The Independent Community Bankers of America (ICBA) called on the Federal Deposit Insurance Corporation (FDIC) to deny Square Financial Services Inc.’s federal deposit-insurance application as an industrial loan corporation (ILC).

ICBA also requested that the FDIC impose an immediate two-year moratorium on ILC deposit-insurance applications.

In a letter to the FDIC, ICBA officials noted that Square’s application as an ILC is designed to avoid legal prohibitions and restrictions under the Bank Holding Company Act.

“Square should be subject to the same restrictions and supervision that any other bank holding company of a community bank is subject to,” ICBA Executive Vice President and Senior Regulatory Counsel Christopher Cole wrote. “Furthermore, Congress should close the ILC loophole because it not only threatens the financial system but creates an uneven playing field for community banks.”

Denying the application and imposing a moratorium would promote safety and soundness in the commercial banking sector and maintain the separation of banking and commerce, ICBA said.

Square and its affiliates already engage in a diverse set of commercial activities, ICBA said.
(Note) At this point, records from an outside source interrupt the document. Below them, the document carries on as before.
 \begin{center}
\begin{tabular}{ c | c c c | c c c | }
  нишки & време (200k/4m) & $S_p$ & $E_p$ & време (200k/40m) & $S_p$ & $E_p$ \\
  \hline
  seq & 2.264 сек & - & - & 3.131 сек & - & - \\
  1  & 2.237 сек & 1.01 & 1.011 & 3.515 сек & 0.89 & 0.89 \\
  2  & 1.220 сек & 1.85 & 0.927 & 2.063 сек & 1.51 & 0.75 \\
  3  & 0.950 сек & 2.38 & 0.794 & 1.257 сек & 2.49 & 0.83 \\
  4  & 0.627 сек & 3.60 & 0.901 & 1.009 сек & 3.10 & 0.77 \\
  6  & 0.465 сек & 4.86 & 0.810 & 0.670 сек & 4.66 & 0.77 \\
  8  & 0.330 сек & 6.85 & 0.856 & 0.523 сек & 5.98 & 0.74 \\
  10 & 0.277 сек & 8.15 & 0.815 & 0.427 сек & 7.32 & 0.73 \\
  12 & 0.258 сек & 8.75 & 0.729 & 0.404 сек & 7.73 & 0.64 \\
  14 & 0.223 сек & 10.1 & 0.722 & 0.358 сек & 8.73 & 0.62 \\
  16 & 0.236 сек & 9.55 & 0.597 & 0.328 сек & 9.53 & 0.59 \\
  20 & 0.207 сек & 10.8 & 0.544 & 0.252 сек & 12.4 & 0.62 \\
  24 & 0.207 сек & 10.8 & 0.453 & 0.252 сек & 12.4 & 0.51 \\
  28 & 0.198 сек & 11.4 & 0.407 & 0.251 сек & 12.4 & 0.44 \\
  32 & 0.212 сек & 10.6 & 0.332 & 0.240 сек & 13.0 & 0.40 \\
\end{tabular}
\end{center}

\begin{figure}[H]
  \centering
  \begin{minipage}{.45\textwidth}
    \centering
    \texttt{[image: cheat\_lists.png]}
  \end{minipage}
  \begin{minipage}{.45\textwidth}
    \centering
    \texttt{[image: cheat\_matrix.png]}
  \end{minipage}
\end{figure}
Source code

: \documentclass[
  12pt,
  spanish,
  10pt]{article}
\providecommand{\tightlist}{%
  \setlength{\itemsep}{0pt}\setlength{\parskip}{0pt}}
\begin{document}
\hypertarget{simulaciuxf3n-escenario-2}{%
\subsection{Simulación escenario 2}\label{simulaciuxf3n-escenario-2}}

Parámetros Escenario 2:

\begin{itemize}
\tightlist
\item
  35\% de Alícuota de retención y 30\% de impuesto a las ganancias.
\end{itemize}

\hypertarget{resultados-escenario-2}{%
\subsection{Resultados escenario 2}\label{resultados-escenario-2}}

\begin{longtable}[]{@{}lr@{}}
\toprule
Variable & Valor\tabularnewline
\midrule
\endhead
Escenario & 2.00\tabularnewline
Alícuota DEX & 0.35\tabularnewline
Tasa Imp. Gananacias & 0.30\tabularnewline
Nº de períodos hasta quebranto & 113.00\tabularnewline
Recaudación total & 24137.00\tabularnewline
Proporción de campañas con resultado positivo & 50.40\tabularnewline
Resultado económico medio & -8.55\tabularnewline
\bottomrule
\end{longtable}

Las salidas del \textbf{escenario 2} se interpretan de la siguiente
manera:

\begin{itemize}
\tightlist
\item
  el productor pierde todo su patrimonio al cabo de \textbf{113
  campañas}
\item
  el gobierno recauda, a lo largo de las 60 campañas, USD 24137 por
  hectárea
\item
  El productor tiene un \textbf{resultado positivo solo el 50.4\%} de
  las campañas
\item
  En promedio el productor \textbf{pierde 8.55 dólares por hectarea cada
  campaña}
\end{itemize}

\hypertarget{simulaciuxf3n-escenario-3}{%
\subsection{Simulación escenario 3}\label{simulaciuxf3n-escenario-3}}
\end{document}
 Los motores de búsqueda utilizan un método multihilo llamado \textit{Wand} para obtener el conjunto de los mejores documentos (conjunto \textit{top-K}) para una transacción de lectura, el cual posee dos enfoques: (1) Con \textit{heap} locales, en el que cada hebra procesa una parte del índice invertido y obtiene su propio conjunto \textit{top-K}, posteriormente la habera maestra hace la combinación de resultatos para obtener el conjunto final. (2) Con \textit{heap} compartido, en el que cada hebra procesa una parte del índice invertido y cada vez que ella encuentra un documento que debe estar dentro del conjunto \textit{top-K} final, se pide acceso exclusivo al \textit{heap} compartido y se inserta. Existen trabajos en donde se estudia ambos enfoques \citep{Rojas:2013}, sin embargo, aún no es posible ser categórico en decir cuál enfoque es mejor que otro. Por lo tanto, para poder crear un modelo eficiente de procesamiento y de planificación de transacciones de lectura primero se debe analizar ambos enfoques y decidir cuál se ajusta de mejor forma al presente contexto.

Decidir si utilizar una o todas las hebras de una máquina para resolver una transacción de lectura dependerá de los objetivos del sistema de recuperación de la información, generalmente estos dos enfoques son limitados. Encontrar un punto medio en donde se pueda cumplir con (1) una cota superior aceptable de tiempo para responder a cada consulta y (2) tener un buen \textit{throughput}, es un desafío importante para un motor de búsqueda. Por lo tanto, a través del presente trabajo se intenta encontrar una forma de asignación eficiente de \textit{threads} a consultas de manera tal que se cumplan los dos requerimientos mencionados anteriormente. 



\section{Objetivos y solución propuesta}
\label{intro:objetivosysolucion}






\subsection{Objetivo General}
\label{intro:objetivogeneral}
Granting Square an ILC charter would allow it to engage in both banking and commercial activities without being subject to consolidated supervision.

ICBA would like to see Congress permanently close the ILC loophole. The integration of massive technology and banking firms would result in an enormous concentration of financial and technological assets while posing significant conflicts of interest and privacy concerns.

ICBA previously expressed opposition to the recent deposit-insurance application of SoFi Bank, also as an industrial loan corporation.